**Excerpted data:**
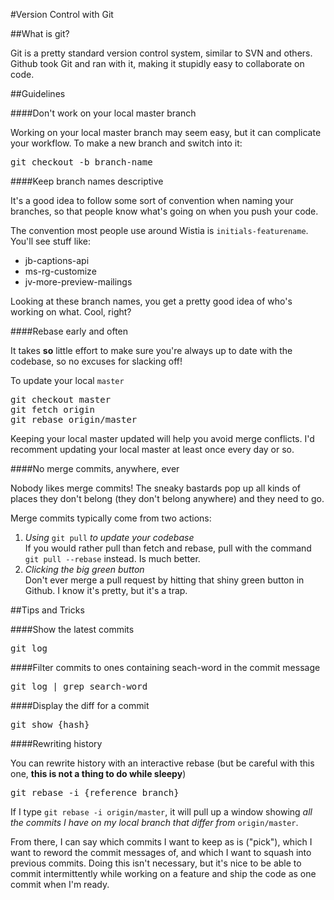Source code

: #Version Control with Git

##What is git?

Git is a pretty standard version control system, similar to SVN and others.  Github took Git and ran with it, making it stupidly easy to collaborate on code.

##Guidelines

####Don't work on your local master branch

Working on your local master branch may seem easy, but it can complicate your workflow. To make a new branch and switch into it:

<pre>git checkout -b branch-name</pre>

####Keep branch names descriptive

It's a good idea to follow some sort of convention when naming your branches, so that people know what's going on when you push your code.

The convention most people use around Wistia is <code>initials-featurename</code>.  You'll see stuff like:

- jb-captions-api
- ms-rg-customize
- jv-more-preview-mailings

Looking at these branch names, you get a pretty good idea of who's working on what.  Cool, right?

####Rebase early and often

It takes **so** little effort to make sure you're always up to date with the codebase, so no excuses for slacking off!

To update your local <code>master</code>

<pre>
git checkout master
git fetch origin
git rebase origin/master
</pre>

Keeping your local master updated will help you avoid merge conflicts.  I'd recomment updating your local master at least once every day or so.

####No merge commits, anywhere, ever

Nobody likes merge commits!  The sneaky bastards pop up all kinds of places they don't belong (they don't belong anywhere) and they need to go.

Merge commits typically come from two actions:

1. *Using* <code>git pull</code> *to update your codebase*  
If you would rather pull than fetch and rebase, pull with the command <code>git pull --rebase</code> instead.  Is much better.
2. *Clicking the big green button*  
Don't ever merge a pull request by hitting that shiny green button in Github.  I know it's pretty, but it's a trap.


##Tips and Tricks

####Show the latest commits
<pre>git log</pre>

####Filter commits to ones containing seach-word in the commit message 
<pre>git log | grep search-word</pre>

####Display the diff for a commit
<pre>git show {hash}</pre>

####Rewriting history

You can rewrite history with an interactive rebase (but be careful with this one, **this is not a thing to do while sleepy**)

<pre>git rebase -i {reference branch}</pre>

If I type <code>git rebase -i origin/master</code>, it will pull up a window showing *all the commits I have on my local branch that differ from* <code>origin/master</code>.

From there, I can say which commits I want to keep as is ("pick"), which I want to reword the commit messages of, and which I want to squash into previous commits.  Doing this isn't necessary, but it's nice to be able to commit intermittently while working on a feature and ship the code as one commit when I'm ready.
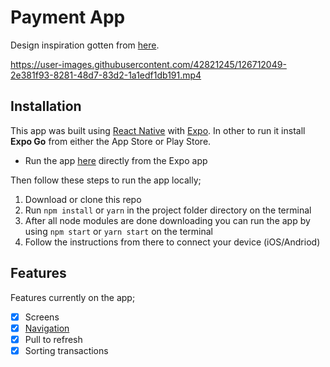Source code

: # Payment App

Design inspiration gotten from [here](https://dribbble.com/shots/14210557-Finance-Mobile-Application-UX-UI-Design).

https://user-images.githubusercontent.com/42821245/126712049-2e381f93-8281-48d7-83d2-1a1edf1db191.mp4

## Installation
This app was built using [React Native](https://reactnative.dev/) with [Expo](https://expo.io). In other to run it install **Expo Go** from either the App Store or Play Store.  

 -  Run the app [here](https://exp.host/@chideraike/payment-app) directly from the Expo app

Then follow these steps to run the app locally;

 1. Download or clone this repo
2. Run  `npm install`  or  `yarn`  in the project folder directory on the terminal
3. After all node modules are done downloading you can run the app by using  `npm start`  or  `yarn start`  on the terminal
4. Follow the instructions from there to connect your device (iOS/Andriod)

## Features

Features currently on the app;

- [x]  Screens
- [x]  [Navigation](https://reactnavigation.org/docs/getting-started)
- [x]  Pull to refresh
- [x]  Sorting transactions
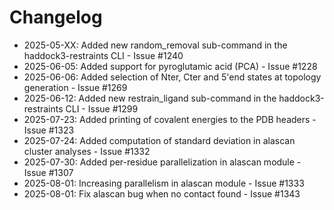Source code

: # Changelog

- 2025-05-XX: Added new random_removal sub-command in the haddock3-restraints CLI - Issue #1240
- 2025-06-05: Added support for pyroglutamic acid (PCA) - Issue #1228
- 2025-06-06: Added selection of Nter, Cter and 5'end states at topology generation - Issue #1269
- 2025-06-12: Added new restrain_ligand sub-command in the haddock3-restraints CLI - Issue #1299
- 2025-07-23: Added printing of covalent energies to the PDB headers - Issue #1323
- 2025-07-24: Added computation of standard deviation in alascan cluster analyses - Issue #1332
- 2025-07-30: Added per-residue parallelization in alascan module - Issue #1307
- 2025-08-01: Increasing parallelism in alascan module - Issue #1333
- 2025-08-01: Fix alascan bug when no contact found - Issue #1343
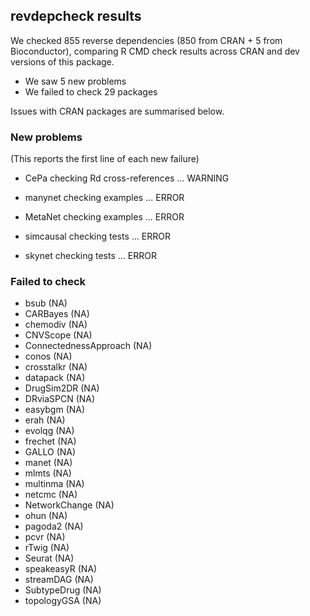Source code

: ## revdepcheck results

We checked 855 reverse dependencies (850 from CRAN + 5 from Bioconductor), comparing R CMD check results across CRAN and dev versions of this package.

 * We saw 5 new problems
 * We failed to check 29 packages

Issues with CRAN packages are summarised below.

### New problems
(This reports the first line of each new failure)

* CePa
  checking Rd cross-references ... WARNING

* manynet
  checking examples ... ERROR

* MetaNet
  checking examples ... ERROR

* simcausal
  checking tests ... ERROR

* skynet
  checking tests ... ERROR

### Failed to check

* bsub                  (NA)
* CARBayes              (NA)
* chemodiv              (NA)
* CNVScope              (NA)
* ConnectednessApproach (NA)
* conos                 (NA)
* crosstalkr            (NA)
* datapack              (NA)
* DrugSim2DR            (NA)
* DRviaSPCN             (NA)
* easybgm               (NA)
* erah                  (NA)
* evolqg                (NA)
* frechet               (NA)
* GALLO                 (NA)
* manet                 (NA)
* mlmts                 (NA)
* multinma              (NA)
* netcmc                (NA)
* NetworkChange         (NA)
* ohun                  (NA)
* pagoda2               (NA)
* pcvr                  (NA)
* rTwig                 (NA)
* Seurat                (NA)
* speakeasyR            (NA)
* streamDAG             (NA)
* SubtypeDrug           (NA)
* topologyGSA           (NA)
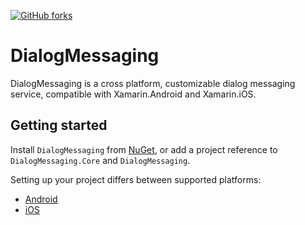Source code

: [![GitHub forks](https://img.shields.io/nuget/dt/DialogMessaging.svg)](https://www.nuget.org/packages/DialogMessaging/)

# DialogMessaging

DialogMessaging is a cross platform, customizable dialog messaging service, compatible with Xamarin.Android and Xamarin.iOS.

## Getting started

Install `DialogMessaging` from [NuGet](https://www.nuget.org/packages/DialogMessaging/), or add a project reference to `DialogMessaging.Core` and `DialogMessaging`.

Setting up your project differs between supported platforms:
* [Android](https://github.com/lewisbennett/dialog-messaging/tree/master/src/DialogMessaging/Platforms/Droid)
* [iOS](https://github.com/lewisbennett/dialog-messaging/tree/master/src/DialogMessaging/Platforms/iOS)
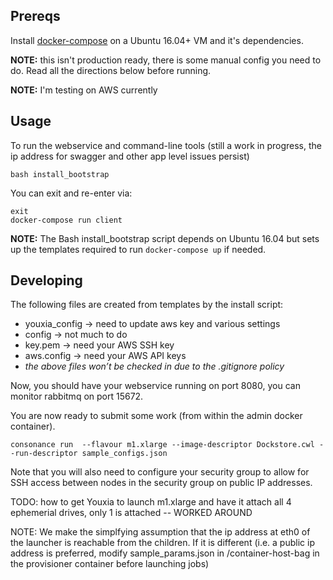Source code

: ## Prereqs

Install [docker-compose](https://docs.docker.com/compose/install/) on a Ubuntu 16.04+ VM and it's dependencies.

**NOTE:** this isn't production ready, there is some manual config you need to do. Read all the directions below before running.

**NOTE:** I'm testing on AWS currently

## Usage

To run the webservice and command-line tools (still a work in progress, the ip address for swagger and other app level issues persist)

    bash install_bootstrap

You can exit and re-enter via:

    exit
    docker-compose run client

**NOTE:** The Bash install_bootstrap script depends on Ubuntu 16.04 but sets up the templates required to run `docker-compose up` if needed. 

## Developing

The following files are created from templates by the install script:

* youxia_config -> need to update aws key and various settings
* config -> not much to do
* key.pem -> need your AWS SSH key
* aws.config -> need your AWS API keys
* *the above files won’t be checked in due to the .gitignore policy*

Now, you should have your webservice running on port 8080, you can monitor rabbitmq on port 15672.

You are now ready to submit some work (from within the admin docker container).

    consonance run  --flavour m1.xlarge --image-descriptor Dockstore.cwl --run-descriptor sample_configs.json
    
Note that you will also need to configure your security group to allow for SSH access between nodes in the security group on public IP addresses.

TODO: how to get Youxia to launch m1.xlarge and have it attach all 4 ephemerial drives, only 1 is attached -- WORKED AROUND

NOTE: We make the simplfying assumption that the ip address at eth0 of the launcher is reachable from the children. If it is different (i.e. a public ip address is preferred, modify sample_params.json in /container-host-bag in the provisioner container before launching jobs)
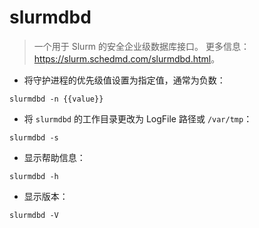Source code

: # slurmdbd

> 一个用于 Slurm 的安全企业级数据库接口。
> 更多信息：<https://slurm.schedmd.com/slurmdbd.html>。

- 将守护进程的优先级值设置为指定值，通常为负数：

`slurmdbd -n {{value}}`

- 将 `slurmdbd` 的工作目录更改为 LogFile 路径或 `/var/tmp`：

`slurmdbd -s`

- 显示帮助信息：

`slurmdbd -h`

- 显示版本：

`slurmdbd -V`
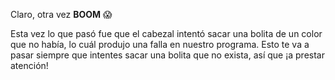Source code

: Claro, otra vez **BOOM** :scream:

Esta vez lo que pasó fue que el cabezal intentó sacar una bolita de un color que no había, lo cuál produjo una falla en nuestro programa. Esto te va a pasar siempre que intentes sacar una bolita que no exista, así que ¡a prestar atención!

==

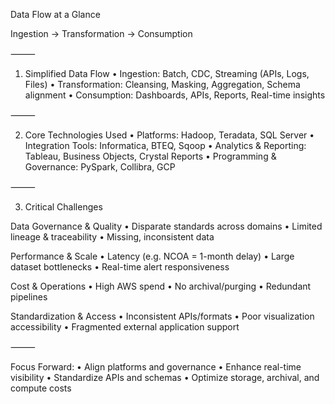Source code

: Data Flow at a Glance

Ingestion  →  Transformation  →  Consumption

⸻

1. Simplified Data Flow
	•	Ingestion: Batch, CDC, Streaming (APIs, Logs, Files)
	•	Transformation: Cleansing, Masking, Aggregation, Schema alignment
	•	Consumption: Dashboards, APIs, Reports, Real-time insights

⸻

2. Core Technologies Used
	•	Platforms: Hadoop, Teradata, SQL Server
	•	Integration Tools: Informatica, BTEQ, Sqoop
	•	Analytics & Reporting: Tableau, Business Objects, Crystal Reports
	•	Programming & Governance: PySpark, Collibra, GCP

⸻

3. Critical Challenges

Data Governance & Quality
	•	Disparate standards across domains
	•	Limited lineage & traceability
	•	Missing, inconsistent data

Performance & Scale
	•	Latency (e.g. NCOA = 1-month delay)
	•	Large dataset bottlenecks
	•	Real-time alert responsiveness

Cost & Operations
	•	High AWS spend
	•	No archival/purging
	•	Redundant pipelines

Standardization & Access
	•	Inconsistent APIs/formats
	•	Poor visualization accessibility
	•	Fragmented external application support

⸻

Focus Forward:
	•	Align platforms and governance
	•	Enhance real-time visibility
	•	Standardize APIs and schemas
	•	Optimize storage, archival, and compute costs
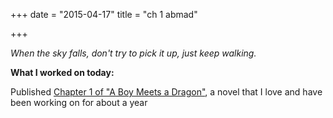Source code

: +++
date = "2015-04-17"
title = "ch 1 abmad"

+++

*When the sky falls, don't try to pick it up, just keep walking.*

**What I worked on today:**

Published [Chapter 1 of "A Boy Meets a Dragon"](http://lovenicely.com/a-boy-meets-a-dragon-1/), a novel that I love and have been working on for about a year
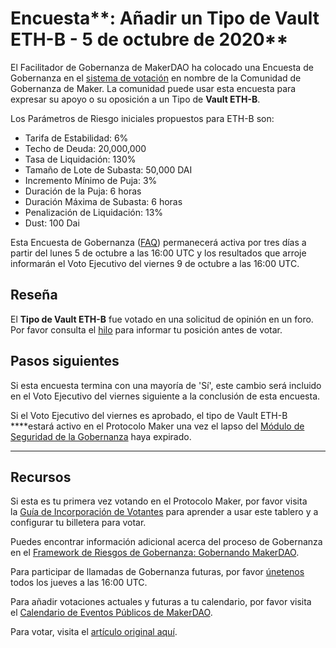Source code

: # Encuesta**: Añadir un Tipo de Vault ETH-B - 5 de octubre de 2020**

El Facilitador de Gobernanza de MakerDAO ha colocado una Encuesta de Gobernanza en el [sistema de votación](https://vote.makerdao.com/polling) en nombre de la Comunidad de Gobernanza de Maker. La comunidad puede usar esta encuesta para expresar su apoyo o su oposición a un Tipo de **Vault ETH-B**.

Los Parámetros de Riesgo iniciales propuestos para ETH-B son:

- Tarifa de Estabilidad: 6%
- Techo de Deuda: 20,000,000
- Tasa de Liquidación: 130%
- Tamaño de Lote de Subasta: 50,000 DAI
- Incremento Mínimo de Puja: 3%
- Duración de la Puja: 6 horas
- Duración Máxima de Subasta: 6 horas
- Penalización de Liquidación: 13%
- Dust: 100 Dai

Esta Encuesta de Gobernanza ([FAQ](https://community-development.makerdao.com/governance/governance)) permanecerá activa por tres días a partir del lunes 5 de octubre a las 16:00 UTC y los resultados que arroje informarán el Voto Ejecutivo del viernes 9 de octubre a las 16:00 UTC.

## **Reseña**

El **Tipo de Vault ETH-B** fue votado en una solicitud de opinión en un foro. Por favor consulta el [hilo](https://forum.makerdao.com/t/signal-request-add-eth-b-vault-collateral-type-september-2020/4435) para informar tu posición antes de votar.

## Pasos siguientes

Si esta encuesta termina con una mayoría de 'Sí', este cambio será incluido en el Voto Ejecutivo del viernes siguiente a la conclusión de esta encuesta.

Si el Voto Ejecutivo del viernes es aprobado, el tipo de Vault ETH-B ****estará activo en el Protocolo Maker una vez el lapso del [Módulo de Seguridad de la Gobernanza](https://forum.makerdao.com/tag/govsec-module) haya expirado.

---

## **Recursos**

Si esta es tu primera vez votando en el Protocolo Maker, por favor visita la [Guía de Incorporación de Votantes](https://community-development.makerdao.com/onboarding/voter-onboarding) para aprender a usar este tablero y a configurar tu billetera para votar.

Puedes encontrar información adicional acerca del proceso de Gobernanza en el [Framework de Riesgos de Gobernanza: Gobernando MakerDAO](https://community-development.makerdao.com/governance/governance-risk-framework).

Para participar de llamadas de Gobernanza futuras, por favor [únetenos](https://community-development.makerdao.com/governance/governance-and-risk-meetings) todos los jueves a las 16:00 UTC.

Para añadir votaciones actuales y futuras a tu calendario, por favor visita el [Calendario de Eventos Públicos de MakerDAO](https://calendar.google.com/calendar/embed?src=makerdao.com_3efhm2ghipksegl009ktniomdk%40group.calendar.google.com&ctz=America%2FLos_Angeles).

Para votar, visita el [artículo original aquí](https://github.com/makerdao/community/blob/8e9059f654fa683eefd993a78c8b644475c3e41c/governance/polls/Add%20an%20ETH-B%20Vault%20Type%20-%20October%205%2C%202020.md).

...

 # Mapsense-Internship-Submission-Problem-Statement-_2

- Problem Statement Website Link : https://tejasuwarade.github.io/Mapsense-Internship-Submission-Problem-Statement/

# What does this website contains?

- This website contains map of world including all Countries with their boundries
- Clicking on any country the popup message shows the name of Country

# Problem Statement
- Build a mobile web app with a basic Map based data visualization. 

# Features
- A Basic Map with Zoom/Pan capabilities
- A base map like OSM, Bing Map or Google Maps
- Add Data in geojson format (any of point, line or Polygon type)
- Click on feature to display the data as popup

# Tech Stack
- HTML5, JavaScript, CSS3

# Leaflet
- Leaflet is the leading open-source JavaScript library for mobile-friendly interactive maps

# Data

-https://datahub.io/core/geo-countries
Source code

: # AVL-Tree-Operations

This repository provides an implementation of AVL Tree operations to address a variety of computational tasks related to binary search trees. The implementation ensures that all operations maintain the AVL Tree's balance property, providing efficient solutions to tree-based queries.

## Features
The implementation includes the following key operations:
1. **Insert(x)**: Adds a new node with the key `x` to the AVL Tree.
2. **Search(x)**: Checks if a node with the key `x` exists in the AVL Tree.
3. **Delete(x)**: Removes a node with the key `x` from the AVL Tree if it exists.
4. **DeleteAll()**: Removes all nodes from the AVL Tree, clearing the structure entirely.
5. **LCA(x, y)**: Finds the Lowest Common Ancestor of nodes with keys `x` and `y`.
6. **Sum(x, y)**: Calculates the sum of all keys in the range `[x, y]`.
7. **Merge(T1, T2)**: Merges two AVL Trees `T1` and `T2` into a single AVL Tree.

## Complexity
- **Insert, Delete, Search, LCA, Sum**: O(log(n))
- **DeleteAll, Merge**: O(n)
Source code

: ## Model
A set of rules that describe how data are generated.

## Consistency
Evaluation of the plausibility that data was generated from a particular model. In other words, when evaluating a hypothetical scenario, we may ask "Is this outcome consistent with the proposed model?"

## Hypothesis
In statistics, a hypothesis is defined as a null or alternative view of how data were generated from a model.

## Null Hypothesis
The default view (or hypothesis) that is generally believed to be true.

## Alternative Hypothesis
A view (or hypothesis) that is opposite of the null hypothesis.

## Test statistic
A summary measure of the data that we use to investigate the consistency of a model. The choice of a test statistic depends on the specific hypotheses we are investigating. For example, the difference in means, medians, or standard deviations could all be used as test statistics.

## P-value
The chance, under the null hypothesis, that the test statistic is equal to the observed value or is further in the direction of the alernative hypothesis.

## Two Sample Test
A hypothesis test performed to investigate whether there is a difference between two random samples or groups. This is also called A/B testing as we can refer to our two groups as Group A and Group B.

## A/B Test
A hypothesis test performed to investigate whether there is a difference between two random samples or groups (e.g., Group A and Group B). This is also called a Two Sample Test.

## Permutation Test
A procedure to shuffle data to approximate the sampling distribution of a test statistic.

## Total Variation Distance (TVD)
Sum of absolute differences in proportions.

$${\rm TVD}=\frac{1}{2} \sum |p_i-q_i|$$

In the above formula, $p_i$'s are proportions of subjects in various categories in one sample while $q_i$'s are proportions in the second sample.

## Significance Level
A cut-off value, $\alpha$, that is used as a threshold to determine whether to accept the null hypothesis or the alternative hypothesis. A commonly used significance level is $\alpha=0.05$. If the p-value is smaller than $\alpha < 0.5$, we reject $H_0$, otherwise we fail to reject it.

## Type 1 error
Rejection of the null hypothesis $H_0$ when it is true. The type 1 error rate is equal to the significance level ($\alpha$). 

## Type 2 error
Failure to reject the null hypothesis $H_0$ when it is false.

**Assignment:** What is needed is a verbatim copy of every line in the records above from the one containing "The convention most" down to the one containing "####Filter commits to", both included, and nothing more.

**Answer section:**
The convention most people use around Wistia is <code>initials-featurename</code>.  You'll see stuff like:

- jb-captions-api
- ms-rg-customize
- jv-more-preview-mailings

Looking at these branch names, you get a pretty good idea of who's working on what.  Cool, right?

####Rebase early and often

It takes **so** little effort to make sure you're always up to date with the codebase, so no excuses for slacking off!

To update your local <code>master</code>

<pre>
git checkout master
git fetch origin
git rebase origin/master
</pre>

Keeping your local master updated will help you avoid merge conflicts.  I'd recomment updating your local master at least once every day or so.

####No merge commits, anywhere, ever

Nobody likes merge commits!  The sneaky bastards pop up all kinds of places they don't belong (they don't belong anywhere) and they need to go.

Merge commits typically come from two actions:

1. *Using* <code>git pull</code> *to update your codebase*  
If you would rather pull than fetch and rebase, pull with the command <code>git pull --rebase</code> instead.  Is much better.
2. *Clicking the big green button*  
Don't ever merge a pull request by hitting that shiny green button in Github.  I know it's pretty, but it's a trap.


##Tips and Tricks

####Show the latest commits
<pre>git log</pre>

####Filter commits to ones containing seach-word in the commit message 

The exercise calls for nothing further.